Se hace difícil que el proyecto vital de Occidente pueda consistir en idear o diseñar lo que posteriormente Asia producirá. Esta hipótesis podía tener sentido al principio de los 2000, pero actualmente tenemos bastante contexto para entender que el tejido productivo asiático se fundamenta en su propia excelencia técnica, para la cual no les hace falta copiar a Europa y Estados Unidos, ni recaer en los servicios de ingeniería de aquí. De hecho, hace unos cuantos años que la producción de patentes de China es superior que la de Estados Unidos. Entonces, si aspiramos a mantener una cierta capacidad productiva, aunque sea para diversificar cadenas de suministro y aislarnos de choques logísticos como lo que sufrimos durante la covid, sería una buena idea recordar que participamos en un mercado global, donde las hiperregulaciones locales no van acompañadas de sus normas y exigencias equivalentes a otras geografías, y, por lo tanto, resultan en pérdidas permanentes de competitividad y de liderazgo productivo.
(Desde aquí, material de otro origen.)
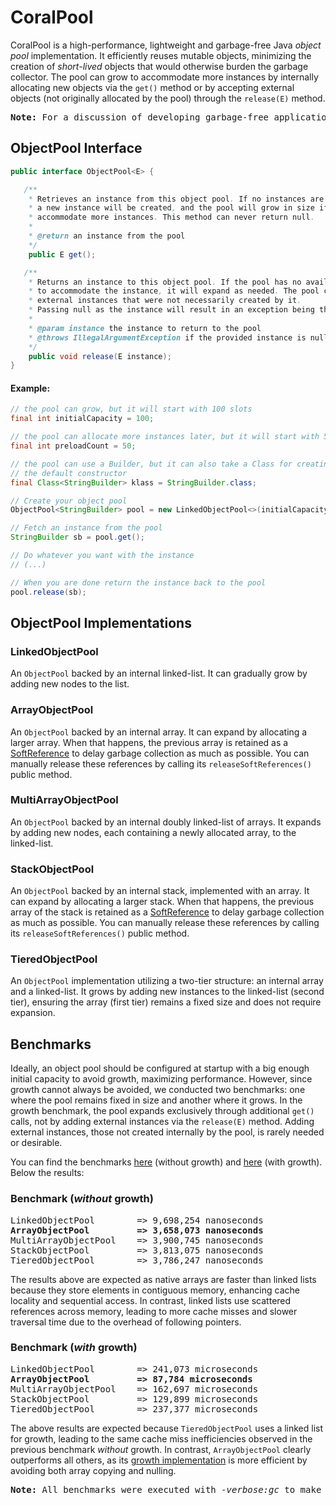 # CoralPool

CoralPool is a high-performance, lightweight and garbage-free Java _object pool_ implementation. It efficiently reuses mutable objects, minimizing the creation of _short-lived_ objects that would otherwise burden the garbage collector. The pool can grow to accommodate more instances by internally allocating new objects via the `get()` method or by accepting external objects (not originally allocated by the pool) through the `release(E)` method.

<pre>
<b>Note:</b> For a discussion of developing garbage-free applications you should refer to <a href="https://youtu.be/bhzv6lJtuOs">this video</a>
</pre>

## ObjectPool Interface
```java
public interface ObjectPool<E> {

   /**
    * Retrieves an instance from this object pool. If no instances are currently available,
    * a new instance will be created, and the pool will grow in size if necessary to 
    * accommodate more instances. This method can never return null.
    * 
    * @return an instance from the pool
    */
    public E get();

   /**
    * Returns an instance to this object pool. If the pool has no available space 
    * to accommodate the instance, it will expand as needed. The pool can accept 
    * external instances that were not necessarily created by it. 
    * Passing null as the instance will result in an exception being thrown.
    * 
    * @param instance the instance to return to the pool
    * @throws IllegalArgumentException if the provided instance is null
    */
    public void release(E instance);
}
```

#### Example:
```java
// the pool can grow, but it will start with 100 slots
final int initialCapacity = 100;

// the pool can allocate more instances later, but it will start with 50 instances
final int preloadCount = 50;

// the pool can use a Builder, but it can also take a Class for creating instances through
// the default constructor
final Class<StringBuilder> klass = StringBuilder.class;

// Create your object pool
ObjectPool<StringBuilder> pool = new LinkedObjectPool<>(initialCapacity, preloadCount, klass);

// Fetch an instance from the pool
StringBuilder sb = pool.get();

// Do whatever you want with the instance
// (...)

// When you are done return the instance back to the pool
pool.release(sb);
```
## ObjectPool Implementations

### LinkedObjectPool

An `ObjectPool` backed by an internal linked-list. It can gradually grow by adding new nodes to the list.

### ArrayObjectPool

An `ObjectPool` backed by an internal array. It can expand by allocating a larger array. When that happens, the previous array is retained as a [SoftReference](https://docs.oracle.com/en/java/javase/23/docs/api/java.base/java/lang/ref/SoftReference.html) to delay garbage collection as much as possible.
You can manually release these references by calling its `releaseSoftReferences()` public method.

### MultiArrayObjectPool

An `ObjectPool` backed by an internal doubly linked-list of arrays. It expands by adding new nodes, each containing a newly allocated array, to the linked-list.

### StackObjectPool

An `ObjectPool` backed by an internal stack, implemented with an array. It can expand by allocating a larger stack. When that happens, the previous array of the stack is retained as a [SoftReference](https://docs.oracle.com/en/java/javase/23/docs/api/java.base/java/lang/ref/SoftReference.html) to delay garbage collection as much as possible.
You can manually release these references by calling its `releaseSoftReferences()` public method.

### TieredObjectPool

An `ObjectPool` implementation utilizing a two-tier structure: an internal array and a linked-list.
It grows by adding new instances to the linked-list (second tier), ensuring the array (first tier) remains a fixed size and does not require expansion.

## Benchmarks

Ideally, an object pool should be configured at startup with a big enough initial capacity to avoid growth, maximizing performance. However, since growth cannot always be avoided, we conducted two benchmarks: one where the pool remains fixed in size and another where it grows. In the growth benchmark, the pool expands exclusively through additional `get()` calls, not by adding external instances via the `release(E)` method. Adding external instances, those not created internally by the pool, is rarely needed or desirable.

You can find the benchmarks [here](https://github.com/coralblocks/CoralPool/blob/main/src/main/java/com/coralblocks/coralpool/bench/ObjectPoolNoGrowthBench.java) (without growth) and [here](https://github.com/coralblocks/CoralPool/blob/main/src/main/java/com/coralblocks/coralpool/bench/ObjectPoolGrowthBench.java) (with growth). Below the results:

### Benchmark (_without_ growth)

<pre>
LinkedObjectPool        => 9,698,254 nanoseconds
<b>ArrayObjectPool         => 3,658,073 nanoseconds</b>     
MultiArrayObjectPool    => 3,900,745 nanoseconds
StackObjectPool         => 3,813,075 nanoseconds
TieredObjectPool        => 3,786,247 nanoseconds                   
</pre>

The results above are expected as native arrays are faster than linked lists because they store elements in contiguous memory, enhancing cache locality and sequential access. In contrast, linked lists use scattered references across memory, leading to more cache misses and slower traversal time due to the overhead of following pointers.

### Benchmark (_with_ growth)

<pre>
LinkedObjectPool        => 241,073 microseconds
<b>ArrayObjectPool         => 87,784 microseconds</b>     
MultiArrayObjectPool    => 162,697 microseconds
StackObjectPool         => 129,899 microseconds
TieredObjectPool        => 237,377 microseconds                   
</pre>

The above results are expected because `TieredObjectPool` uses a linked list for growth, leading to the same cache miss inefficiencies observed in the previous benchmark _without_ growth. In contrast, `ArrayObjectPool` clearly outperforms all others, as its [growth implementation](https://github.com/coralblocks/CoralPool/blob/main/src/main/java/com/coralblocks/coralpool/ArrayObjectPool.java#L187) is more efficient by avoiding both array copying and nulling.

<pre>
<b>Note:</b> All benchmarks were executed with <i>-verbose:gc</i> to make sure no GC activity ever takes place
</pre>
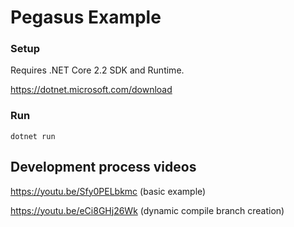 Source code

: # Pegasus Example

### Setup
Requires .NET Core 2.2 SDK and Runtime.

https://dotnet.microsoft.com/download

### Run
```
dotnet run
```

## Development process videos
https://youtu.be/Sfy0PELbkmc (basic example)

https://youtu.be/eCi8GHj26Wk (dynamic compile branch creation)
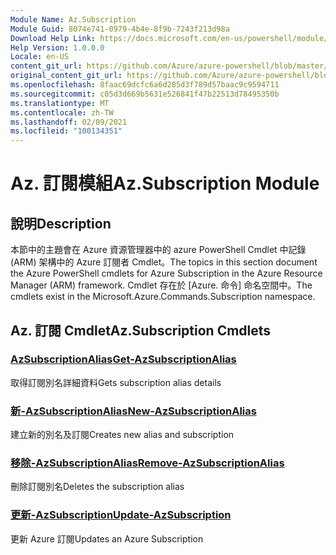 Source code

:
 ```yaml
---
Module Name: Az.Subscription
Module Guid: 8074e741-0979-4b4e-8f9b-7243f213d98a
Download Help Link: https://docs.microsoft.com/en-us/powershell/module/az.subscription
Help Version: 1.0.0.0
Locale: en-US
content_git_url: https://github.com/Azure/azure-powershell/blob/master/src/Subscription/Subscription/help/Az.Subscription.md
original_content_git_url: https://github.com/Azure/azure-powershell/blob/master/src/Subscription/Subscription/help/Az.Subscription.md
ms.openlocfilehash: 8faac69dcfc6a6d285d3f789d57baac9c9594711
ms.sourcegitcommit: c05d3d669b5631e526841f47b22513d78495350b
ms.translationtype: MT
ms.contentlocale: zh-TW
ms.lasthandoff: 02/09/2021
ms.locfileid: "100134351"
---
```

# <span data-ttu-id="bb99e-101">Az. 訂閱模組</span><span class="sxs-lookup"><span data-stu-id="bb99e-101">Az.Subscription Module</span></span>
## <span data-ttu-id="bb99e-102">說明</span><span class="sxs-lookup"><span data-stu-id="bb99e-102">Description</span></span>
<span data-ttu-id="bb99e-103">本節中的主題會在 Azure 資源管理器中的 azure PowerShell Cmdlet 中記錄 (ARM) 架構中的 Azure 訂閱者 Cmdlet。</span><span class="sxs-lookup"><span data-stu-id="bb99e-103">The topics in this section document the Azure PowerShell cmdlets for Azure Subscription in the Azure Resource Manager (ARM) framework.</span></span> <span data-ttu-id="bb99e-104">Cmdlet 存在於 [Azure. 命令] 命名空間中。</span><span class="sxs-lookup"><span data-stu-id="bb99e-104">The cmdlets exist in the Microsoft.Azure.Commands.Subscription namespace.</span></span>

## <span data-ttu-id="bb99e-105">Az. 訂閱 Cmdlet</span><span class="sxs-lookup"><span data-stu-id="bb99e-105">Az.Subscription Cmdlets</span></span>
### [<span data-ttu-id="bb99e-106">AzSubscriptionAlias</span><span class="sxs-lookup"><span data-stu-id="bb99e-106">Get-AzSubscriptionAlias</span></span>](Get-AzSubscriptionAlias.md)
<span data-ttu-id="bb99e-107">取得訂閱別名詳細資料</span><span class="sxs-lookup"><span data-stu-id="bb99e-107">Gets subscription alias details</span></span>

### [<span data-ttu-id="bb99e-108">新-AzSubscriptionAlias</span><span class="sxs-lookup"><span data-stu-id="bb99e-108">New-AzSubscriptionAlias</span></span>](New-AzSubscriptionAlias.md)
<span data-ttu-id="bb99e-109">建立新的別名及訂閱</span><span class="sxs-lookup"><span data-stu-id="bb99e-109">Creates new alias and subscription</span></span>

### [<span data-ttu-id="bb99e-110">移除-AzSubscriptionAlias</span><span class="sxs-lookup"><span data-stu-id="bb99e-110">Remove-AzSubscriptionAlias</span></span>](Remove-AzSubscriptionAlias.md)
<span data-ttu-id="bb99e-111">刪除訂閱別名</span><span class="sxs-lookup"><span data-stu-id="bb99e-111">Deletes the subscription alias</span></span>

### [<span data-ttu-id="bb99e-112">更新-AzSubscription</span><span class="sxs-lookup"><span data-stu-id="bb99e-112">Update-AzSubscription</span></span>](Update-AzSubscription.md)
<span data-ttu-id="bb99e-113">更新 Azure 訂閱</span><span class="sxs-lookup"><span data-stu-id="bb99e-113">Updates an Azure Subscription</span></span>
Esta doble velocidad con la cual Norteamérica, pero sobre todo Europa, ha aumentado su umbral de exigencias financieras, antimonopolio, ambientales y, en definitiva, todo el paquete de compliance, no va acompañada de los mismos estándares en la importación de bienes, y lleva inevitablemente al camino de la deslocalización. ¿Estamos a tiempo de revertirlo?